- Action item
Everything in the listing below from the line containing "it doesnt exist." through the line containing "1. int_to_str.c ---------------convert" must be repeated exactly; the remaining lines are not wanted.

- Data excerpts
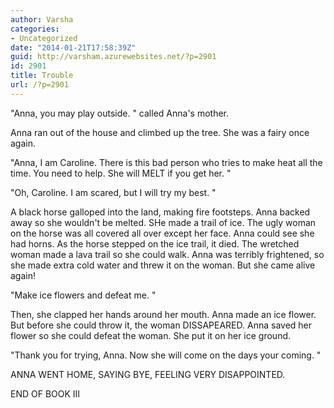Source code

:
 ```yaml
---
author: Varsha
categories:
- Uncategorized
date: "2014-01-21T17:58:39Z"
guid: http://varsham.azurewebsites.net/?p=2901
id: 2901
title: Trouble
url: /?p=2901
---
```


 "Anna, you may play outside. " called Anna's mother.
  
Anna ran out of the house and climbed up the tree. She was a fairy once again.
  
 "Anna, I am Caroline. There is this bad person who tries to make heat all the time. You need to help. She will MELT if you get her. "
  
 "Oh, Caroline. I am scared, but I will try my best. "
  
A black horse galloped into the land, making fire footsteps. Anna backed away so she wouldn't be melted. SHe made a trail of ice. The ugly woman on the horse was all covered all over except her face. Anna could see she had horns. As the horse stepped on the ice trail, it died. The wretched woman made a lava trail so she could walk. Anna was terribly frightened, so she made extra cold water and threw it on the woman. But she came alive again!
  
 "Make ice flowers and defeat me. "
  
Then, she clapped her hands around her mouth. Anna made an ice flower. But before she could throw it, the woman DISSAPEARED. Anna saved her flower so she could defeat the woman. She put it on her ice ground.
  
 "Thank you for trying, Anna. Now she will come on the days your coming.  "
  
ANNA WENT HOME, SAYING BYE, FEELING VERY DISAPPOINTED.

END OF BOOK III
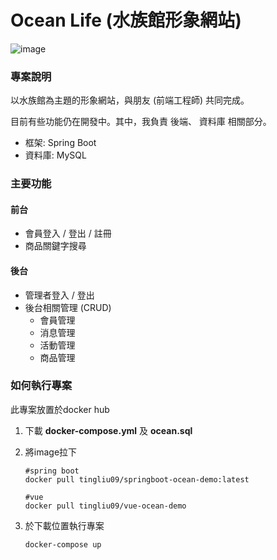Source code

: # Ocean Life (水族館形象網站)

![image](https://camo.githubusercontent.com/7c0ba7f85af9bf69c860811dbed3c153e961dbc4b5becba781550863d537207d/68747470733a2f2f692e696d6775722e636f6d2f64576579617a512e6a7067)

### 專案說明
以水族館為主題的形象網站，與朋友 (前端工程師) 共同完成。

目前有些功能仍在開發中。其中，我負責 後端、 資料庫 相關部分。

* 框架: Spring Boot
* 資料庫: MySQL

### 主要功能

#### 前台
* 會員登入 / 登出 / 註冊
* 商品關鍵字搜尋

#### 後台
* 管理者登入 / 登出
* 後台相關管理 (CRUD)
  * 會員管理
  * 消息管理
  * 活動管理
  * 商品管理

### 如何執行專案
此專案放置於docker hub

1. 下載 **docker-compose.yml** 及 **ocean.sql**
2. 將image拉下
   ```
   #spring boot
   docker pull tingliu09/springboot-ocean-demo:latest

   #vue
   docker pull tingliu09/vue-ocean-demo
   ```
   
4. 於下載位置執行專案
   
   ```
   docker-compose up
   ```






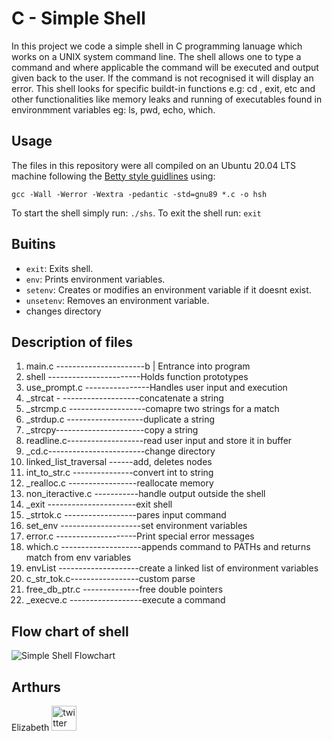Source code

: # C - Simple Shell

In this project we code a simple shell in C programming lanuage which works on a UNIX system command line. The shell allows one to type a command and where applicable the command will be executed and output given back to the user. If the command is not recognised it will display an error. This shell looks for specific buildt-in functions e.g: cd , exit, etc and other functionalities like memory leaks and running of executables found in environmment variables eg: ls, pwd, echo, which.

## Usage
The files in this repository were all compiled on an Ubuntu 20.04 LTS machine following the [Betty style guidlines](https://github.com/holbertonschool/Betty/blob/master/betty-doc.pl) using:
```
gcc -Wall -Werror -Wextra -pedantic -std=gnu89 *.c -o hsh
```
To start the shell simply run: `./shs`.
To exit the shell run: `exit`

## Buitins
* `exit`: Exits shell.
* `env`: Prints environment variables.
* `setenv`: Creates or modifies an environment variable if it doesnt exist.
* `unsetenv`: Removes an environment variable.
* changes directory

## Description of files
1. main.c ----------------------b | Entrance into program
1. shell -----------------------Holds function prototypes
1. use_prompt.c ----------------Handles user input and execution
1. _strcat - -------------------concatenate a string
1. _strcmp.c -------------------comapre two strings for a match
1. _strdup.c -------------------duplicate a string
1. _strcpy----------------------copy a string
1. readline.c-------------------read user input and store it in buffer
1. _cd.c------------------------change directory
1. linked_list_traversal ------add, deletes nodes
1. int_to_str.c ---------------convert int to string
1. _realloc.c -----------------reallocate memory
1. non_iteractive.c -----------handle output outside the shell
1. _exit ----------------------exit shell
1. _strtok.c ------------------pares input command
1. set_env --------------------set environment variables
1. error.c --------------------Print special error messages
1. which.c --------------------appends command to PATHs and returns match from env variables
1. envList --------------------create a linked list of environment variables
1. c_str_tok.c-----------------custom parse
1. free_db_ptr.c --------------free double pointers
1. _execve.c ------------------execute a command  


## Flow chart of shell

![Simple Shell Flowchart](https://drive.google.com/uc?export=view&id=1JJdWZHREv29IiOgF6v43fOx4omJMTslq)

## Arthurs
Elizabeth
[<img src='https://cdn.jsdelivr.net/npm/simple-icons@3.0.1/icons/twitter.svg' alt='twitter' height='40'>](https://twitter.com/@benonking)
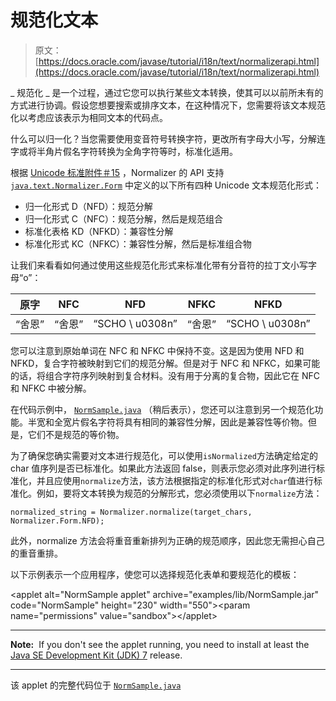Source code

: # 规范化文本

> 原文： [https://docs.oracle.com/javase/tutorial/i18n/text/normalizerapi.html](https://docs.oracle.com/javase/tutorial/i18n/text/normalizerapi.html)

_ 规范化 _ 是一个过程，通过它您可以执行某些文本转换，使其可以以前所未有的方式进行协调。假设您想要搜索或排序文本，在这种情况下，您需要将该文本规范化以考虑应该表示为相同文本的代码点。

什么可以归一化？当您需要使用变音符号转换字符，更改所有字母大小写，分解连字或将半角片假名字符转换为全角字符等时，标准化适用。

根据 [Unicode 标准附件＃15](http://www.unicode.org/reports/tr15/) ，Normalizer 的 API 支持 [`java.text.Normalizer.Form`](https://docs.oracle.com/javase/8/docs/api/java/text/Normalizer.Form.html) 中定义的以下所有四种 Unicode 文本规范化形式：

*   归一化形式 D（NFD）：规范分解
*   归一化形式 C（NFC）：规范分解，然后是规范组合
*   标准化表格 KD（NFKD）：兼容性分解
*   标准化形式 KC（NFKC）：兼容性分解，然后是标准组合物

让我们来看看如何通过使用这些规范化形式来标准化带有分音符的拉丁文小写字母“o”：

| 原字 | NFC | NFD | NFKC | NFKD |
| --- | --- | --- | --- | --- |
| “舍恩” | “舍恩” | “SCHO \ u0308n” | “舍恩” | “SCHO \ u0308n” |

您可以注意到原始单词在 NFC 和 NFKC 中保持不变。这是因为使用 NFD 和 NFKD，复合字符被映射到它们的规范分解。但是对于 NFC 和 NFKC，如果可能的话，将组合字符序列映射到复合材料。没有用于分离的复合物，因此它在 NFC 和 NFKC 中被分解。

在代码示例中， [`NormSample.java`](examples/NormSample.java) （稍后表示），您还可以注意到另一个规范化功能。半宽和全宽片假名字符将具有相同的兼容性分解，因此是兼容性等价物。但是，它们不是规范的等价物。

为了确保您确实需要对文本进行规范化，可以使用`isNormalized`方法确定给定的 char 值序列是否已标准化。如果此方法返回 false，则表示您必须对此序列进行标准化，并且应使用`normalize`方法，该方法根据指定的标准化形式对`char`值进行标准化。例如，要将文本转换为规范的分解形式，您必须使用以下`normalize`方法：

```
normalized_string = Normalizer.normalize(target_chars, Normalizer.Form.NFD);

```

此外，normalize 方法会将重音重新排列为正确的规范顺序，因此您无需担心自己的重音重排。

以下示例表示一个应用程序，使您可以选择规范化表单和要规范化的模板：

&lt;applet alt="NormSample applet" archive="examples/lib/NormSample.jar" code="NormSample" height="230" width="550"&gt;&lt;param name="permissions" value="sandbox"&gt;&lt;/applet&gt;

* * *

**Note:**  If you don't see the applet running, you need to install at least the [Java SE Development Kit (JDK) 7](http://www.oracle.com/technetwork/java/javase/downloads/index.html) release.

* * *

该 applet 的完整代码位于 [`NormSample.java`](examples/NormSample.java)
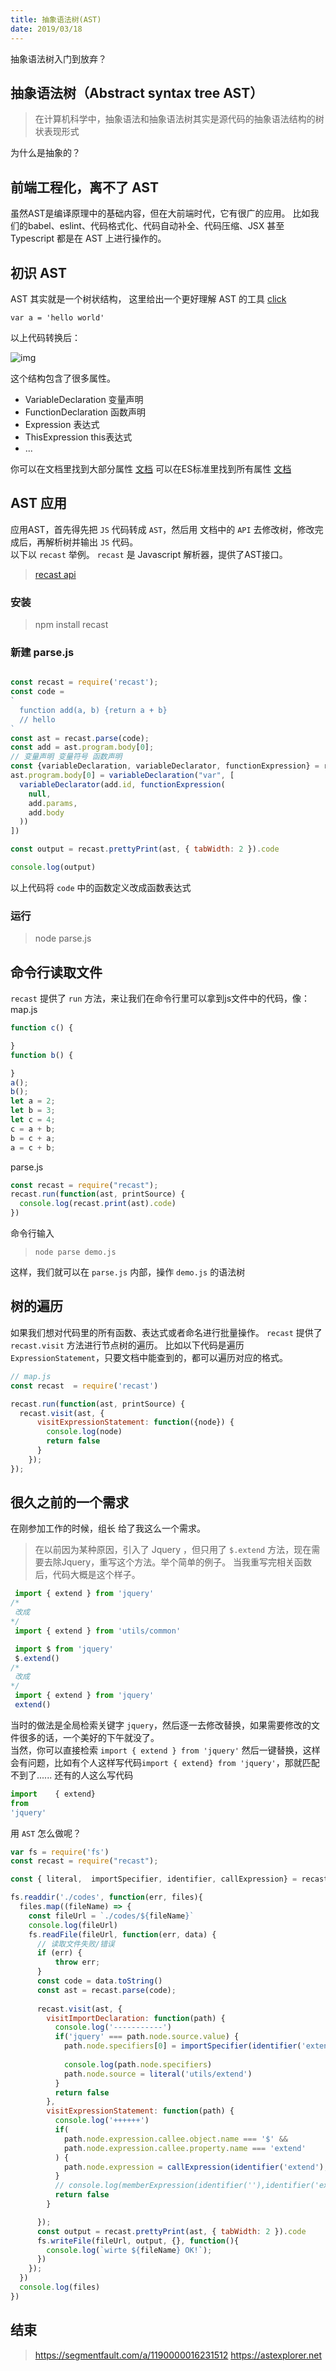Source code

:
 ```yaml
---
title: 抽象语法树(AST)
date: 2019/03/18
---
```

抽象语法树入门到放弃？

## 抽象语法树（Abstract syntax tree AST）

> 在计算机科学中，抽象语法和抽象语法树其实是源代码的抽象语法结构的树状表现形式

为什么是抽象的？

## 前端工程化，离不了 AST

虽然AST是编译原理中的基础内容，但在大前端时代，它有很广的应用。
比如我们的babel、eslint、代码格式化、代码自动补全、代码压缩、JSX 甚至 Typescript 都是在 AST 上进行操作的。

## 初识 AST

AST 其实就是一个树状结构，
这里给出一个更好理解 AST 的工具 [click](https://astexplorer.net/)

`var a = 'hello world'`

以上代码转换后：  

![img](../../../../imgs/1.jpg)  

这个结构包含了很多属性。  
- VariableDeclaration 变量声明
- FunctionDeclaration 函数声明
- Expression 表达式
- ThisExpression this表达式
- ...

你可以在文档里找到大部分属性 [文档](https://developer.mozilla.org/en-US/docs/Mozilla/Projects/SpiderMonkey/Parser_API#Node_objects)
可以在ES标准里找到所有属性 [文档](https://github.com/estree/estree)

## AST 应用  
应用AST，首先得先把 `JS` 代码转成 `AST`，然后用 文档中的 `API` 去修改树，修改完成后，再解析树并输出 `JS` 代码。  
以下以 `recast` 举例。
`recast` 是 Javascript 解析器，提供了AST接口。  

> [recast api](https://github.com/benjamn/ast-types/blob/master/def/core.ts)
### 安装 
> npm install recast
### 新建 parse.js

```Javascript

const recast = require('recast');
const code = 
` 
  function add(a, b) {return a + b}
  // hello
`
const ast = recast.parse(code);
const add = ast.program.body[0];
// 变量声明 变量符号 函数声明
const {variableDeclaration, variableDeclarator, functionExpression} = recast.types.builders;
ast.program.body[0] = variableDeclaration("var", [
  variableDeclarator(add.id, functionExpression(
    null,
    add.params,
    add.body
  ))
])

const output = recast.prettyPrint(ast, { tabWidth: 2 }).code

console.log(output)
```
以上代码将 `code` 中的函数定义改成函数表达式

### 运行
> node parse.js

## 命令行读取文件

`recast` 提供了 `run` 方法，来让我们在命令行里可以拿到js文件中的代码，像：
map.js
```javascript
function c() {

}
function b() {

}
a();
b();
let a = 2;
let b = 3;
let c = 4;
c = a + b;
b = c + a;
a = c + b;
```
parse.js

```javascript
const recast = require("recast");
recast.run(function(ast, printSource) {
  console.log(recast.print(ast).code)
})
```
命令行输入  
> `node parse demo.js`  

这样，我们就可以在 `parse.js` 内部，操作 `demo.js` 的语法树
## 树的遍历

如果我们想对代码里的所有函数、表达式或者命名进行批量操作。 `recast` 提供了 `recast.visit` 方法进行节点树的遍历。
比如以下代码是遍历 `ExpressionStatement`，只要文档中能查到的，都可以遍历对应的格式。
```javascript 
// map.js
const recast  = require('recast')

recast.run(function(ast, printSource) {
  recast.visit(ast, {
      visitExpressionStatement: function({node}) {
        console.log(node)
        return false
      }
    });
});
```
## 很久之前的一个需求

在刚参加工作的时候，组长 给了我这么一个需求。

> 在以前因为某种原因，引入了 Jquery ，但只用了 `$.extend` 方法，现在需要去除Jquery，重写这个方法。举个简单的例子。
当我重写完相关函数后，代码大概是这个样子。  

```javascript
 import { extend } from 'jquery'
/*
 改成
*/
 import { extend } from 'utils/common'

 import $ from 'jquery'
 $.extend()
/*
 改成
*/
 import { extend } from 'jquery'
 extend()

```

当时的做法是全局检索关键字 `jquery`，然后逐一去修改替换，如果需要修改的文件很多的话，一个美好的下午就没了。  
当然，你可以直接检索 `import { extend } from 'jquery'` 然后一键替换，这样会有问题，比如有个人这样写代码`import { extend} from 'jquery'`，那就匹配不到了......
还有的人这么写代码


```javascript
import    { extend} 
from     
'jquery'
```
用 `AST` 怎么做呢？


```javascript
var fs = require('fs')
const recast = require("recast");

const { literal,  importSpecifier, identifier, callExpression} = recast.types.builders;

fs.readdir('./codes', function(err, files){
  files.map((fileName) => {
    const fileUrl = `./codes/${fileName}`
    console.log(fileUrl)
    fs.readFile(fileUrl, function(err, data) {
      // 读取文件失败/错误
      if (err) {
          throw err;
      }
      const code = data.toString()
      const ast = recast.parse(code);
    
      recast.visit(ast, {
        visitImportDeclaration: function(path) {
          console.log('-----------')
          if('jquery' === path.node.source.value) {
            path.node.specifiers[0] = importSpecifier(identifier('extend'))
            
            console.log(path.node.specifiers)
            path.node.source = literal('utils/extend')
          }
          return false
        },
        visitExpressionStatement: function(path) {
          console.log('++++++')
          if(
            path.node.expression.callee.object.name === '$' &&
            path.node.expression.callee.property.name === 'extend'
          ) {
            path.node.expression = callExpression(identifier('extend'), path.node.expression.arguments)
          }
          // console.log(memberExpression(identifier(''),identifier('extend'), false))
          return false
        }

      });
      const output = recast.prettyPrint(ast, { tabWidth: 2 }).code
      fs.writeFile(fileUrl, output, {}, function(){
        console.log(`wirte ${fileName} OK!`);
      })
    });
  })
  console.log(files)
})

```

## 结束
> https://segmentfault.com/a/1190000016231512
> https://astexplorer.net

- Exercise output
* `setenv`: Creates or modifies an environment variable if it doesnt exist.
* `unsetenv`: Removes an environment variable.
* changes directory

## Description of files
1. main.c ----------------------b | Entrance into program
1. shell -----------------------Holds function prototypes
1. use_prompt.c ----------------Handles user input and execution
1. _strcat - -------------------concatenate a string
1. _strcmp.c -------------------comapre two strings for a match
1. _strdup.c -------------------duplicate a string
1. _strcpy----------------------copy a string
1. readline.c-------------------read user input and store it in buffer
1. _cd.c------------------------change directory
1. linked_list_traversal ------add, deletes nodes
1. int_to_str.c ---------------convert int to string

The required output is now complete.